Cette reconnaissance a pour but également d’éviter qu’aucune personne, ni pays ne puissent falsifier notre histoire. Cette réalité historique nous oppose naturellement, et c’est pour cette raison précise que j’invite mes cousins Arméniens à ne pas oublier leurs cousins Assyro-Chaldéens à travers un soutien concret et réaliste, au projet de loi cité avec l’espoir d’une validation par la commission de lois, afin qu’il soit soumis au débat à l’assemblée nationale, raconte Daniel Auguste.

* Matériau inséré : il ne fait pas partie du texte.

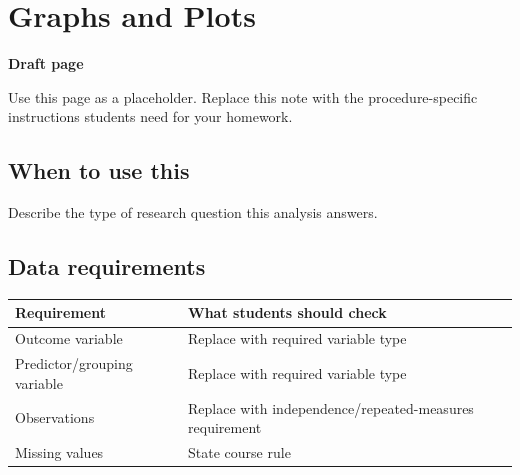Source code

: \documentclass[
  letterpaper,
  DIV=11,
  numbers=noendperiod]{scrreprt}
\newcounter{none} %
\begin{document}
\chapter{Graphs and Plots}\label{graphs-and-plots}

\begin{tcolorbox}[enhanced jigsaw, arc=.35mm, bottomrule=.15mm, breakable, colback=white, colframe=quarto-callout-note-color-frame, left=2mm, leftrule=.75mm, opacityback=0, rightrule=.15mm, toprule=.15mm]
\begin{minipage}[t]{5.5mm}
\textcolor{quarto-callout-note-color}{\faInfo}
\end{minipage}%
\begin{minipage}[t]{\textwidth - 5.5mm}

\vspace{-3mm}\textbf{Draft page}\vspace{3mm}

Use this page as a placeholder. Replace this note with the
procedure-specific instructions students need for your homework.

\end{minipage}%
\end{tcolorbox}

\section{When to use this}\label{when-to-use-this-4}

Describe the type of research question this analysis answers.

\section{Data requirements}\label{data-requirements-4}

{\def\LTcaptype{none} %
\begin{longtable}[]{@{}
  >{\raggedright\arraybackslash}p{}
  >{\raggedright\arraybackslash}p{}@{}}
\toprule\noalign{}
\begin{minipage}[b]{\linewidth}\raggedright
Requirement
\end{minipage} & \begin{minipage}[b]{\linewidth}\raggedright
What students should check
\end{minipage} \\
\midrule\noalign{}
\endhead
\bottomrule\noalign{}
\endlastfoot
Outcome variable & Replace with required variable type \\
Predictor/grouping variable & Replace with required variable type \\
Observations & Replace with independence/repeated-measures
requirement \\
Missing values & State course rule \\
\end{longtable}
}
\end{document}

Il continue son travail de lobbying avec les associations auprès du gouvernement et des différents groupes parlementaires. La démarche est longue mais largement audible avec nos interlocuteurs dont il est persuadé que la France donnera une suite favorable au nom du droit et de la justice, à cette noble cause. En dehors du volet politique, c’est une obligation morale pour lui de se battre par devoir de mémoire aux morts. “Moi-même, je ne me souviens pas une seule fois où je n’ai pas participé au défilé et commémorations du 24 avril aux côtés des Arméniens.

Ne pas accomplir cette obligation morale serait synonyme d’un quitus au négationnisme turc, c’est-dire à Erdogan : “continuez votre négation”.

J’y vais, je dépose une gerbe avec nos associations. C’est le minimum qu’on puisse faire pour rendre hommage aux victimes et il ne faut chercher ni excuse, ni prétexte, à ne pas honorer nos morts sans sépultures”.